Thariqah Alawiyyah
... adalah suatu thariqah yang ditempuh oleh para salafus
sholeh. Dalam thariqah ini, mereka mengajarkan Al-Kitab (Al-Qur’an) dan
As-Sunnah kepada masyarakat, dan sekaligus memberikan suri tauladan
dalam pengamalan ilmu dengan keluhuran akhlak dan kesungguhan hati dalam
menjalankan syariah Rasullullah SAW. Penjelasan di atas dinukil dari
buku Qutil Qulub, karya Abul Qosim Al-Qusyairy, dan dari beberapa kitab
lain. Mereka menerangkan dengan terinci, bahwa thariqah As-Saadah Bani
Alawy ini diwariskan secara turun temurun oleh leluhur (salaf) mereka :
dari kakek kepada kepada ayah, kemudian kepada anak-anak dan
cucu-cucunya. Demikian seterusnya mereka menyampaikan thariqah ini
kepada anak cucu mereka sampai saat ini. Oleh karenanya, thariqah ini
dikenal sebagai thariqah yang langgeng sebab penyampaiannya dilakukan
secara ikhlas dan dari hati ke hati. Dari situlah dapat diketahui,
bahwasanya thariqah ini berjalan di atas rel Al-Kitab dan As-Sunnah yang
diridhoi Allah dan Rasul-Nya. Jelasnya, Thariqah Alawiyyah ini
menitik-beratkan pada keseimbangan antara ibadah mahdhah, yaitu muamalah
dengan Khaliq, dengan ibadah ghoiru mahdhah, yakni muamalah dengan
sesama manusia yang dikuatkan dengan adanya majlis-majlis ta’lim yang
mengajarkan ilmu dan adab serta majlis-majlis dzikir dan adab. Dengan
kata lain, thariqah ini mencakup hubungan vertikal (hubungan makhluk
dengan Khaliqnya) dan hubungan horizontal (antara sesama manusia).

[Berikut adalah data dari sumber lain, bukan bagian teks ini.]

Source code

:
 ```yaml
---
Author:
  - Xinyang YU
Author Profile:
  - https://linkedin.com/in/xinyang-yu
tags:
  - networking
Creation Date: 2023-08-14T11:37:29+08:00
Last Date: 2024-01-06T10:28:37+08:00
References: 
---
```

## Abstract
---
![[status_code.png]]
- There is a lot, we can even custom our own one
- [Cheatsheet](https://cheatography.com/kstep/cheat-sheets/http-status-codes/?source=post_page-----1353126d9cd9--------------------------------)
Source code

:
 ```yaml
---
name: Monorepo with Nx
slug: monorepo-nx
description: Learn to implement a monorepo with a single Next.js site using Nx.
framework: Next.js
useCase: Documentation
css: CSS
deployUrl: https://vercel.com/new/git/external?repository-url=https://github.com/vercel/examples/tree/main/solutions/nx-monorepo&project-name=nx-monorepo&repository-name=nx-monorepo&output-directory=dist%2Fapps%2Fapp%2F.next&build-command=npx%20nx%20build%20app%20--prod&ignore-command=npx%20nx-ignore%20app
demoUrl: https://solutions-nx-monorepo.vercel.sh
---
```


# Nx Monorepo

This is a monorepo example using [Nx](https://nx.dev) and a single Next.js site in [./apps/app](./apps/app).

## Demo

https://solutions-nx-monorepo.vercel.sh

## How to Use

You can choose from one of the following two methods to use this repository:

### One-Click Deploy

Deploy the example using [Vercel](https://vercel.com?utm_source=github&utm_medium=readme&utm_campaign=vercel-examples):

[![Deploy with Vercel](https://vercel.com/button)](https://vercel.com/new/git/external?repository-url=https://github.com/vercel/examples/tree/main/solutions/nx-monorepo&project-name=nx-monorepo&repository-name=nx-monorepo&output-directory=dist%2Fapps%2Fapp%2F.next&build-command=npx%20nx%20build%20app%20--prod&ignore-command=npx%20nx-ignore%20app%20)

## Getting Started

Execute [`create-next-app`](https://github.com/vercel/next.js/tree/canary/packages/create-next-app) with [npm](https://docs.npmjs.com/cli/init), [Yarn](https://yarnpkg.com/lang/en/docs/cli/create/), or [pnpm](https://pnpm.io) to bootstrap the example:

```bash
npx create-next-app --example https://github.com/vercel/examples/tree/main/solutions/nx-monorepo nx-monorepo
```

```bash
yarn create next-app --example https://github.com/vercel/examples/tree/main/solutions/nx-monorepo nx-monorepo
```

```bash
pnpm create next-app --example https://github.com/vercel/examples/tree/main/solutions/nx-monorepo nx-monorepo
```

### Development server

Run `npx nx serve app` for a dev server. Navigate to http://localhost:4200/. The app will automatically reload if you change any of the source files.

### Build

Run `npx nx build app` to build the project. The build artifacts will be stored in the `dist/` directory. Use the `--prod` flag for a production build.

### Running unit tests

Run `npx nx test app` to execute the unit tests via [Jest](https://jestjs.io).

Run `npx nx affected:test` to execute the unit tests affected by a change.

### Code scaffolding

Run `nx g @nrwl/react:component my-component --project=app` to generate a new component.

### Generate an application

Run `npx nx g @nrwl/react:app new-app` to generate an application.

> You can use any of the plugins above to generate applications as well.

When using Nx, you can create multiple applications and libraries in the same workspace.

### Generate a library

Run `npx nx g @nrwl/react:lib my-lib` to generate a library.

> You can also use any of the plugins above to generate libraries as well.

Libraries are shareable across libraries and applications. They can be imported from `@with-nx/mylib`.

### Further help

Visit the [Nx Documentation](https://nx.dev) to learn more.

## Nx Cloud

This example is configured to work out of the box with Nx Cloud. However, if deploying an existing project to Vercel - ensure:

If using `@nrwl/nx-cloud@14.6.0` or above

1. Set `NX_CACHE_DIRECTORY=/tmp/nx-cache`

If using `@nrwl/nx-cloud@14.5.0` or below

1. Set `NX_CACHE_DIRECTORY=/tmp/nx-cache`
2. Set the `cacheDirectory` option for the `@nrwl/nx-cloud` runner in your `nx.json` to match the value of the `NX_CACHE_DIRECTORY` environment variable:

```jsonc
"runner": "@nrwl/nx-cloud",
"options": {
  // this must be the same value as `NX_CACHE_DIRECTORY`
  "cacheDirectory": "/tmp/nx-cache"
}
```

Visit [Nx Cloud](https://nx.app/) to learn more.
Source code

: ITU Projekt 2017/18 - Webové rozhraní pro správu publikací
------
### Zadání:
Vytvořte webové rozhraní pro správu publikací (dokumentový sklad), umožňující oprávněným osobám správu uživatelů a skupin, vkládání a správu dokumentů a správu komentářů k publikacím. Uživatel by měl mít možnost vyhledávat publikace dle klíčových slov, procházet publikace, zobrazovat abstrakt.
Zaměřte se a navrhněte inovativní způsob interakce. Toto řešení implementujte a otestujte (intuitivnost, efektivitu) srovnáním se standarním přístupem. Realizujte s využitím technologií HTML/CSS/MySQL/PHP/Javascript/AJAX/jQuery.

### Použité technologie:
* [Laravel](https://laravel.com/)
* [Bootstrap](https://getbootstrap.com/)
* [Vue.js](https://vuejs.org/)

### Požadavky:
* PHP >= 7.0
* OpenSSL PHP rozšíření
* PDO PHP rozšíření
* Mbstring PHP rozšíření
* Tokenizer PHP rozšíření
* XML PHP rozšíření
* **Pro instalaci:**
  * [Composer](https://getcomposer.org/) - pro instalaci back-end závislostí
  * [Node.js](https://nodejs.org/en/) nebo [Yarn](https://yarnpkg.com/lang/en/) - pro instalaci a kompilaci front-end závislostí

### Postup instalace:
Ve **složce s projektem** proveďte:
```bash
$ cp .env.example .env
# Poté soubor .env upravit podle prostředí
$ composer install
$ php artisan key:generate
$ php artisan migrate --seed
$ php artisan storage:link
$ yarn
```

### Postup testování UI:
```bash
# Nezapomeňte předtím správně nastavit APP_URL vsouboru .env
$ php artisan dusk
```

Selain itu, thariqah ini mengajarkan kepada kita untuk bermujahadah
(bersungguh-sungguh) dalam menuntut ilmu guna menegakkan agama Allah
(Al-Islam) di muka bumi. Sebagaimana diceritakan, bahwa sebagian dari
As-Saadah Bani Alawy pergi ke tempat-tempat yang jauh untuk belajar ilmu
dan akhlak dari para ulama, sehingga tidak sedikit dari mereka yang
menjadi ulama besar dan panutan umat di jamannya. Banyak pula dari
mereka yang mengorbankan jiwa dan raga untuk berdakwah di jalan Allah,
mengajarkan ilmu syariat dan bidang ilmu agama lainnya dengan penuh
kesabaran, baik di kota maupun di pelosok pedesaan. Berkat berpedoman
pada Al-Qur’an dan As-Sunnah, disertai kesungguhan dan keluhuran akhlak
dari para pendiri dan penerusnya, thariqah ini mampu mengatasi tantangan
jaman dan tetap eksis sampai saat ini. [Diambil dari Al-'Alam
An-Nibros, karya Al-Imam Abdullah bin Alwi Al-Atthas, hal. 1-5, penerbit
'Isa Al-Khalabi Mesir]
Thariqah Saadah Bani ‘Alawiy
Al-Habib Abdurrahman bin Abdullah bin Ahmad Bilfaqih Ba’alawi pernah
ditanya, “Apa dan bagaimana thariqah Saadah Aal Abi ‘Alawi (keluarga
Bani Alawy) itu?. Apakah cukup didefinisikan dengan ittibâ’ (mengikuti)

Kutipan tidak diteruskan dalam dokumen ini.